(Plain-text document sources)
((

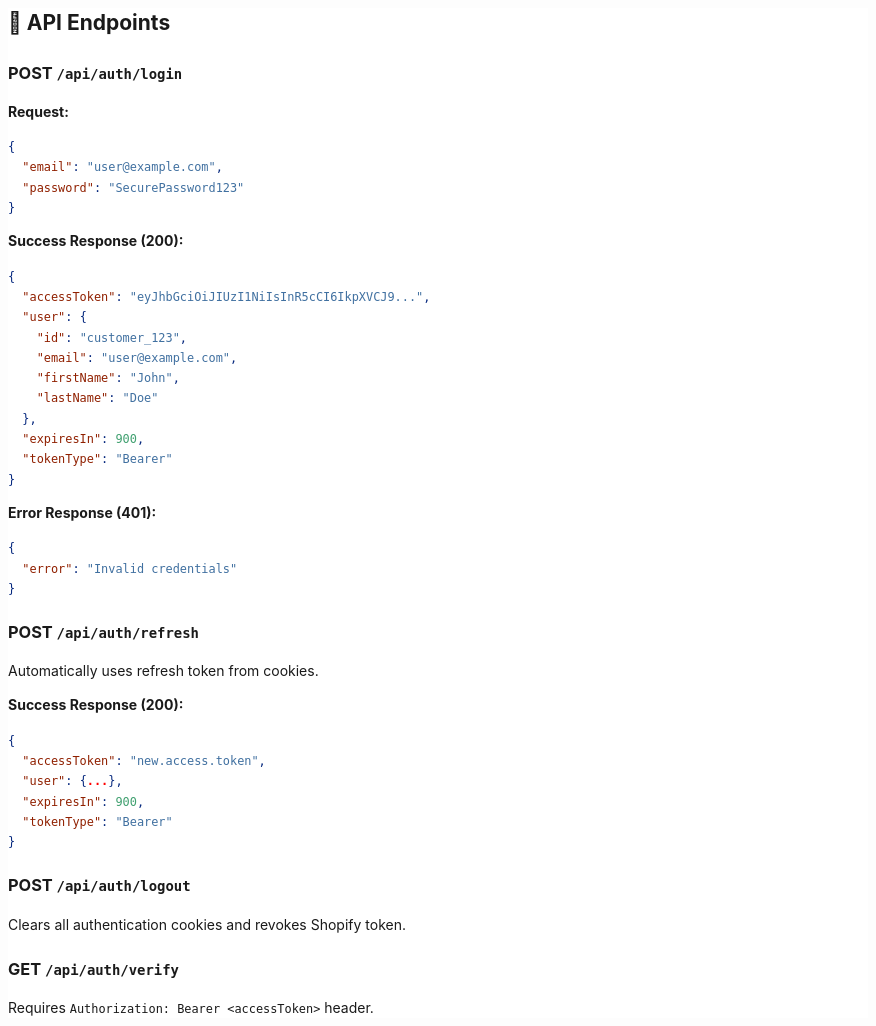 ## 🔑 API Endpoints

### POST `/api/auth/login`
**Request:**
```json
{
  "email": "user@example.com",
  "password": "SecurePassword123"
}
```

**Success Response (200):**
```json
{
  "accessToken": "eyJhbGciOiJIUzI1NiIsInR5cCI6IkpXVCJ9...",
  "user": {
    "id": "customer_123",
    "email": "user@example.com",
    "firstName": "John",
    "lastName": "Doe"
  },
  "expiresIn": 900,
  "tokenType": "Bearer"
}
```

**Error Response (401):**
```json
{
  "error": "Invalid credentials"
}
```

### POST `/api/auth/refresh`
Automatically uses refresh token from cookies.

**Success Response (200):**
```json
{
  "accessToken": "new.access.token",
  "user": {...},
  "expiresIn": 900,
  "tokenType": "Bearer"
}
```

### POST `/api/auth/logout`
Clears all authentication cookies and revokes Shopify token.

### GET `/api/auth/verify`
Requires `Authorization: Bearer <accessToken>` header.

))
((

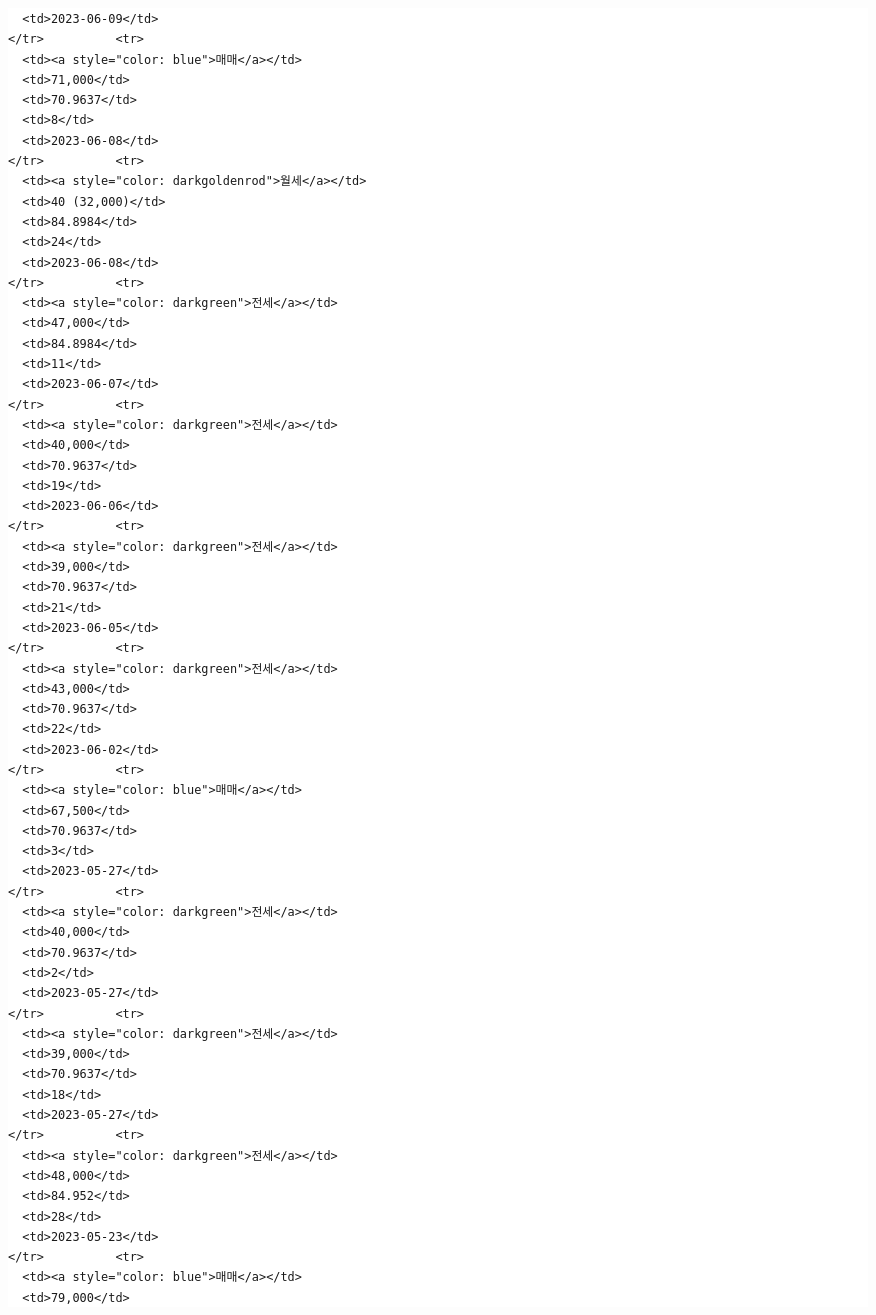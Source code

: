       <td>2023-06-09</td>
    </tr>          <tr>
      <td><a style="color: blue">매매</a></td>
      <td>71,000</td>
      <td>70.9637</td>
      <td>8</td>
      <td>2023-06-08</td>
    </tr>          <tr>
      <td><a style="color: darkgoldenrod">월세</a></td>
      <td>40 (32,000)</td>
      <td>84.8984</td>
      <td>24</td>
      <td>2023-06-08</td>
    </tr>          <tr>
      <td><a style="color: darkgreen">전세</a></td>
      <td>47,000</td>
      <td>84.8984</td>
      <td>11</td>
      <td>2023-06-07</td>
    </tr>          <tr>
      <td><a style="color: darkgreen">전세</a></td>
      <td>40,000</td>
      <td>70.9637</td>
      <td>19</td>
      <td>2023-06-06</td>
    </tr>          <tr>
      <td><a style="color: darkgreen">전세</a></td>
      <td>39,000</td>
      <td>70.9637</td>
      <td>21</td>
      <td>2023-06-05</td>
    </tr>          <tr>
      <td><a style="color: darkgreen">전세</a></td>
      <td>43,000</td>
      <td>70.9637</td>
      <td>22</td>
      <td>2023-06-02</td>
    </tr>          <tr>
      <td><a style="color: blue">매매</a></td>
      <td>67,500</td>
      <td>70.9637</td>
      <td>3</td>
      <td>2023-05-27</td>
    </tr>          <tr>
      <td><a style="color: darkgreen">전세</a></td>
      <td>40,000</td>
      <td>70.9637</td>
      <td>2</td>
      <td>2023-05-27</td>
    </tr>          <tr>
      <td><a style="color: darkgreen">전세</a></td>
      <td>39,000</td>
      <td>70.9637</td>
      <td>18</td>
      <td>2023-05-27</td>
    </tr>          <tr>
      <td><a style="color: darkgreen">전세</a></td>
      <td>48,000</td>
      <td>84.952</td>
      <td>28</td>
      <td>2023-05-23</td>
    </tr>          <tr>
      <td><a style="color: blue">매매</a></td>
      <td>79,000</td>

))

With "email" as the word to match, copy each line of the records that has it.

  "email": "user@example.com",
    "email": "user@example.com",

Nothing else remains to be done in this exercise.